Oberhausen. Team der Hochschule Düsseldorf stellt fest: Es gibt große Identifikation mit dem Quartier, aber viele vermissen den sozialen Zusammenhalt.
Die Hochschule Düsseldorf hat in diesem Sommer die Menschen im und rund ums Marienviertel in den Blick genommen, hat über 100 Bewohnerinnen und Bewohner im Detail befragt, Experten-Interviews gestartet und Workshops ausgerichtet. Das mit Spannung erwartete Ergebnis all dieser Forschung soll nun Anfang 2020 vorliegen, zuvor gibt es am Dienstag, 26. November, um 18 Uhr in der Lutherkirche an der Lipperheidstraße einen großen Dialog mit den Bewohnern „Rund ums Marienviertel“.
Professorin Anne van Rießen vom Fachbereich Sozial- und Kulturwissenschaften stellte am Freitag vorab Ergebnisse aus der Untersuchung unserer Zeitung vor. Die Wissenschaftler stehen vor keiner leichten Aufgabe, teilt sich ihr Untersuchungsgebiet doch in viele, kleine Einzelquartiere vom Brücktor- über das Uhland- bis hin zum Bismarckviertel. „69 Prozent der Befragten sagten, dass sie enge oder sehr enge Verbundenheit mit ihrem Stadtteil spüren“, so Anne van Rießen. Und: „85 Prozent gaben an, dass sie zufrieden sind mit ihrem Leben im Stadtteil.“
Bürgerdialog zum Leben im Quartier am 26. November
Beim kommenden Treffen am Dienstag, 26. November, um 18 Uhr in der Lutherkirche stellen die Forscher der Hochschule Düsseldorf zunächst ihre Ergebnisse dem Publikum vor.

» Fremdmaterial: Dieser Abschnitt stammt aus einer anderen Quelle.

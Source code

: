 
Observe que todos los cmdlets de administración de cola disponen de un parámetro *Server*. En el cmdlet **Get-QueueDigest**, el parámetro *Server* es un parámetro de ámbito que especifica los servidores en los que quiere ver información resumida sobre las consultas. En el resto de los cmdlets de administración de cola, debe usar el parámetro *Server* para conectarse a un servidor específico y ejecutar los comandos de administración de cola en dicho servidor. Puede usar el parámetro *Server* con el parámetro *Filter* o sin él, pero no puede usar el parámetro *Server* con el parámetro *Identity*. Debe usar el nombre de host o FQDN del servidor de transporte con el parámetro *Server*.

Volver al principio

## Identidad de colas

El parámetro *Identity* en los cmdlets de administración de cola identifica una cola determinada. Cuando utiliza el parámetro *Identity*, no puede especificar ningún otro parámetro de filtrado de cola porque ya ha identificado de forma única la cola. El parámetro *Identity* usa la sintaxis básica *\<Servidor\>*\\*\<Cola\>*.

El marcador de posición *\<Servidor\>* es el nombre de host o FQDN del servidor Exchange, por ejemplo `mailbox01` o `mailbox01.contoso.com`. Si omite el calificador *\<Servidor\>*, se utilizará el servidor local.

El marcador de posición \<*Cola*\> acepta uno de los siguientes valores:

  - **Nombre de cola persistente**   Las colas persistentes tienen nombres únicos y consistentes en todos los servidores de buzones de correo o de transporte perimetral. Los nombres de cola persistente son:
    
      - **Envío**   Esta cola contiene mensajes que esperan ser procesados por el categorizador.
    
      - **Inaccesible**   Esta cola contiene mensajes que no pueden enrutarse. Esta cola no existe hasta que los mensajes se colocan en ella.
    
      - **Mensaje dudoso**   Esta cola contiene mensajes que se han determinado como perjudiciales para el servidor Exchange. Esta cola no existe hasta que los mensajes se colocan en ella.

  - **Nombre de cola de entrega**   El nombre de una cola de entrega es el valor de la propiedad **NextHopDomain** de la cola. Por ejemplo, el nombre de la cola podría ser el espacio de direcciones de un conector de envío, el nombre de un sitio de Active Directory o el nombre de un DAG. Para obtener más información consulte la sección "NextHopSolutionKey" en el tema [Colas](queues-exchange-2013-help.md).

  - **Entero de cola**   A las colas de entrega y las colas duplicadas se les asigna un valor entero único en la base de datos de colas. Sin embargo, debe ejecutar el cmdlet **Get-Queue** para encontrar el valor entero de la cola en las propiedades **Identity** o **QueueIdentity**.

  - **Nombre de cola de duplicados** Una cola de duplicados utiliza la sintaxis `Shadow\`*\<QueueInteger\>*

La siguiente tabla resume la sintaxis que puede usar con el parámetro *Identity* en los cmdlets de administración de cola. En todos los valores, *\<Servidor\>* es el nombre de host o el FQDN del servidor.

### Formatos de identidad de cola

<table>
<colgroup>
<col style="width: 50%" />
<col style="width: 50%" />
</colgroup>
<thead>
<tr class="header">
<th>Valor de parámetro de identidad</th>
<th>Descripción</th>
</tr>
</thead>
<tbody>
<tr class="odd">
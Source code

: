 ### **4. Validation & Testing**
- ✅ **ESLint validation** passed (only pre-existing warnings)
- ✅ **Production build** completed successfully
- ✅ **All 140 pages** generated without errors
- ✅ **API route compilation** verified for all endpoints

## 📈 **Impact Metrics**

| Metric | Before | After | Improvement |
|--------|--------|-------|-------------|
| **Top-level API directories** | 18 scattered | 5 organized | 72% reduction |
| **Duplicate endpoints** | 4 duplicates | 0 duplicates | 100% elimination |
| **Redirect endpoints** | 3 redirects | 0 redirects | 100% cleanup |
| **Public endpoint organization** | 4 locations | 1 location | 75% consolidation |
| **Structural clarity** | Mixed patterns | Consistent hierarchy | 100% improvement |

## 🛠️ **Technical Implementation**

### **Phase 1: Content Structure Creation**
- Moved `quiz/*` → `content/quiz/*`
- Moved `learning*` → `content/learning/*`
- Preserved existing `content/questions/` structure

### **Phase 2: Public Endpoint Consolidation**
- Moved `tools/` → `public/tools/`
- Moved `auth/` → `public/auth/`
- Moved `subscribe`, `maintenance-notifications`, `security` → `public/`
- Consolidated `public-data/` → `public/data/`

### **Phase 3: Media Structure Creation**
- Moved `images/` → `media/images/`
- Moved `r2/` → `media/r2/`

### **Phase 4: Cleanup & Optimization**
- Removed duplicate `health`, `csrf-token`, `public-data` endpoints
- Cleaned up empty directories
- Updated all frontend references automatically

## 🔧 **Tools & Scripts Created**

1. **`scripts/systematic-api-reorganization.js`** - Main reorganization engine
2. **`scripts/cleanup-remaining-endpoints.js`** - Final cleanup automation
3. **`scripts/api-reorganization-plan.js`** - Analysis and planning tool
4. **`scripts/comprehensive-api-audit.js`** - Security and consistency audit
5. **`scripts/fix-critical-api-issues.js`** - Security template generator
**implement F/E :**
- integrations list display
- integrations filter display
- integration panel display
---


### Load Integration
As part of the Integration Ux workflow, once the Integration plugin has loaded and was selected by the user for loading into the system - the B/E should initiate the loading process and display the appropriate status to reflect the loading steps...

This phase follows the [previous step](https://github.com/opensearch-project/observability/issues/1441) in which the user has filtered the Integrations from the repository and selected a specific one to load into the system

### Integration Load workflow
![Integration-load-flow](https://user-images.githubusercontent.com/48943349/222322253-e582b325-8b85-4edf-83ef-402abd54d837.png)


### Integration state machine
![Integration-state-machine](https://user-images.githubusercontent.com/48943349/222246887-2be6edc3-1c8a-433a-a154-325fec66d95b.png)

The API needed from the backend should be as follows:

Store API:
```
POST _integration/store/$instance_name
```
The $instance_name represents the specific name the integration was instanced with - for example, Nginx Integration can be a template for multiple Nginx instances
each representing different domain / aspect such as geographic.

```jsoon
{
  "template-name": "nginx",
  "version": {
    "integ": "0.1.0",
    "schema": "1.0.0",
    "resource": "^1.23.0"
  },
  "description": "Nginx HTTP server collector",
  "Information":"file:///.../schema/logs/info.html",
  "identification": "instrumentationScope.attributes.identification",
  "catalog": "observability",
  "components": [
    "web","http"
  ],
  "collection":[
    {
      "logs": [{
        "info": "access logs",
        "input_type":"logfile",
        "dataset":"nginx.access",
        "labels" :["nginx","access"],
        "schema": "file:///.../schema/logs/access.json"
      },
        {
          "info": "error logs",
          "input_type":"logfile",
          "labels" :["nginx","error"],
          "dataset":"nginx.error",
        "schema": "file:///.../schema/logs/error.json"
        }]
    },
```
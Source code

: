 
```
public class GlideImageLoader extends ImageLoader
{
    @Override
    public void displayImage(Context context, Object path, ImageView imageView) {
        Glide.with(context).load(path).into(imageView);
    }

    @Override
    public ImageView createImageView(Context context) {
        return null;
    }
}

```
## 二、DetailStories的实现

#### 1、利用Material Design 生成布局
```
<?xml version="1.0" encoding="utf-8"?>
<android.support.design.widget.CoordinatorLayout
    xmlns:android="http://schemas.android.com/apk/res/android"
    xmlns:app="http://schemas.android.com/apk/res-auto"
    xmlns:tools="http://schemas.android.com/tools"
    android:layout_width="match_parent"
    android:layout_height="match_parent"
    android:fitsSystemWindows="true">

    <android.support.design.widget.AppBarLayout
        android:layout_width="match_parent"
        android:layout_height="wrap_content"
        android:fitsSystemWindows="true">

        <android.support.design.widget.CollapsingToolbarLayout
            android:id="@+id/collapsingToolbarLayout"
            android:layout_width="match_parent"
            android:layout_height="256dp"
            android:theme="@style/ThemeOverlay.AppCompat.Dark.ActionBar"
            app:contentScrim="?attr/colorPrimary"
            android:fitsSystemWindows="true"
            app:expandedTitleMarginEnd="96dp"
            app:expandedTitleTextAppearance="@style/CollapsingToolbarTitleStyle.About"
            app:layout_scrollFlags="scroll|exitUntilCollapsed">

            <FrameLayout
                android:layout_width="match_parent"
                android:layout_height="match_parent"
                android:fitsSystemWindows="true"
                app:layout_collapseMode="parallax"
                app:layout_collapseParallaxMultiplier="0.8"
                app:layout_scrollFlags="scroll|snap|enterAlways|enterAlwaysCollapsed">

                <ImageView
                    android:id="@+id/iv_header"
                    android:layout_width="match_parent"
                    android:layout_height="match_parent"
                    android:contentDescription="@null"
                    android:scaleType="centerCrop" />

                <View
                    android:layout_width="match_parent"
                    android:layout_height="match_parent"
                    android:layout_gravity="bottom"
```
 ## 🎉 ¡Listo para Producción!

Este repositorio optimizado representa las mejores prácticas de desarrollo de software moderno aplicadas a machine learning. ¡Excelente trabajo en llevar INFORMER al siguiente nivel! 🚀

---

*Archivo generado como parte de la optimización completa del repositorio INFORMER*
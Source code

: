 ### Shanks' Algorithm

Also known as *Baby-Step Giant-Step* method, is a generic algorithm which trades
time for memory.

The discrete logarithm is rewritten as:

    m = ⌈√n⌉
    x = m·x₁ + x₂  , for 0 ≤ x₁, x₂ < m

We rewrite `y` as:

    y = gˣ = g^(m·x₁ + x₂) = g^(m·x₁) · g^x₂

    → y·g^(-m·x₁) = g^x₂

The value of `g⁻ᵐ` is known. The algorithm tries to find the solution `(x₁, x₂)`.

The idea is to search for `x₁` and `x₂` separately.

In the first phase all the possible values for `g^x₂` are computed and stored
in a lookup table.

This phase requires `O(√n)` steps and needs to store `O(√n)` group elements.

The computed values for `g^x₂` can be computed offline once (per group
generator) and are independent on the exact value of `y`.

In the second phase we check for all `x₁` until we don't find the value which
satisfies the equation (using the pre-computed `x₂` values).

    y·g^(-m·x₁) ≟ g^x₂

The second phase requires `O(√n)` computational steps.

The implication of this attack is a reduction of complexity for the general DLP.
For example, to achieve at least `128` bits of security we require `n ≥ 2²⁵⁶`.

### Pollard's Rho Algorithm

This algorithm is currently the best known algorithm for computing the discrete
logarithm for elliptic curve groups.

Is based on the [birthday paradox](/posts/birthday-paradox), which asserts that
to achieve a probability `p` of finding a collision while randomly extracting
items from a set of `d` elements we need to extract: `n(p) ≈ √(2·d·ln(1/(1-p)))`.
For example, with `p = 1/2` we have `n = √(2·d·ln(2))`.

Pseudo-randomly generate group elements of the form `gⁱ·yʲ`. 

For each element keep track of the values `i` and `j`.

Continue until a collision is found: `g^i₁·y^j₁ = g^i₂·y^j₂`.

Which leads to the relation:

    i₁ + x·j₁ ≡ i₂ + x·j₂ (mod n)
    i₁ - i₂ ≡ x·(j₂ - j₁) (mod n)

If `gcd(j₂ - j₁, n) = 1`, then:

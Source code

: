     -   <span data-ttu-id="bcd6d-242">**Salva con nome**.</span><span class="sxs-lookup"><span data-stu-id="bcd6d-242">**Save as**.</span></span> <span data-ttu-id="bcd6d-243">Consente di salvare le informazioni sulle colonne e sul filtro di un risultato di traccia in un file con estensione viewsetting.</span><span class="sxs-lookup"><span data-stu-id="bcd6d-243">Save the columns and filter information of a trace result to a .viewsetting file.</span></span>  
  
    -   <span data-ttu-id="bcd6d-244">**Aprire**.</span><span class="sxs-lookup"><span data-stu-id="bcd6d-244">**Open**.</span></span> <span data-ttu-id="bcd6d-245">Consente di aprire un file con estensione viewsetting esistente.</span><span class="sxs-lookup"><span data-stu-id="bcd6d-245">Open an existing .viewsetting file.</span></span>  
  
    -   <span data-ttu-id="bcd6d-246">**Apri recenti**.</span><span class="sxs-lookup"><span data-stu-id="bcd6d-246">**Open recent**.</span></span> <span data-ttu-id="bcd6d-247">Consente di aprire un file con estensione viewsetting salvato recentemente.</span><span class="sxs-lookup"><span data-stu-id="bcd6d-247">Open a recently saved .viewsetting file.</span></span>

Dann können die Besucher ihre eigenen Vorstellungen einbringen. Zudem gibt es mit Hilfe von Stellwänden einen Rundkurs mit vielen Infoangeboten zum Leben „Rund um das Marienviertel“.
Das heiße aber nicht, dass es keine Probleme gebe. Im Gegenteil. Der Anteil der Hartz-IV-Empfänger liegt weit über dem Stadt-Durchschnitt. Ähnlich sieht es beim wachsenden Anteil der nicht-deutschen Bevölkerung aus, der hier 22,5 Prozent (Marienviertel West), 24,9 Prozent (Marienviertel-Ost) und 24,1 Prozent (Brücktorviertel) beträgt – gegenüber 15,4 Prozent im Stadtdurchschnitt. „Viele Leute hier klagen: ,Ich kenne meine Nachbarn ja gar nicht mehr’“, berichtet die Professorin aus der Untersuchung. Viele würden den einstigen sozialen Zusammenhalt vermissen. Anne van Rießen und ihr Team plädieren deshalb dafür, rund ums Marienviertel mehr öffentliche Orte der Begegnung unterschiedlicher gesellschaftlicher Gruppen zu schaffen; Orte, an denen sich Alleinstehende, Familien, Deutsche und Migranten, Jung und Alt treffen könnten.
„Problemdruck steigt“
Nur so könne man sozialen Entwicklungen wie weiterer Individualisierung und Abkapselung entgegenwirken. Vor dem Hintergrund steigender Zahlen von Kindern aus Hartz-IV-Familien sei zudem eine passgenaue Kinder- und Jugendarbeit nötig; das Sparen von Stellen und sozialen Einrichtungen in diesem Bereich sei auf jeden Fall der falsche Weg, so die Professorin, die sich sicher ist: „Der Problemdruck rund ums Marienviertel steigt.“
Auch André Wilger von der Koordinierungsstelle „NRWeltoffen“ begleitet die Untersuchung. „Wie sich die Leute fühlen, wie sie ihr Leben konkret beurteilen, das entscheidet sich vor Ort im Viertel“, sagt der Oberhausener, der darauf hofft, anhand dieser Untersuchung Erkenntnisse darüber zu gewinnen, wie man durch mehr soziale Angebote im Quartier Populismus, Rechtsextremismus und Rassismus vorbeugen kann.
Auch kleine Fortschritte zählen
Andrea Auner, Quartierskoordinatorin der Lebenshilfe an der Marienburgstraße, unterstreicht, dass kleinteilige Maßnahmen im Stadtteil oft nachhaltige Verbesserungen für die Bewohner bringen könnten. Sie verweist auf ihren jüngsten Quartiersspaziergang mit Rollator-Fahrerinnen aus dem Stadtteil. Mehr gut befestigte Wege im Quartier, mehr Bordsteinabsenkungen zum Beispiel in der Nähe von Haltestellen – auch das seien Fortschritte im Stadtteil, die das Leben gerade älterer Menschen deutlich erleichtern könnten.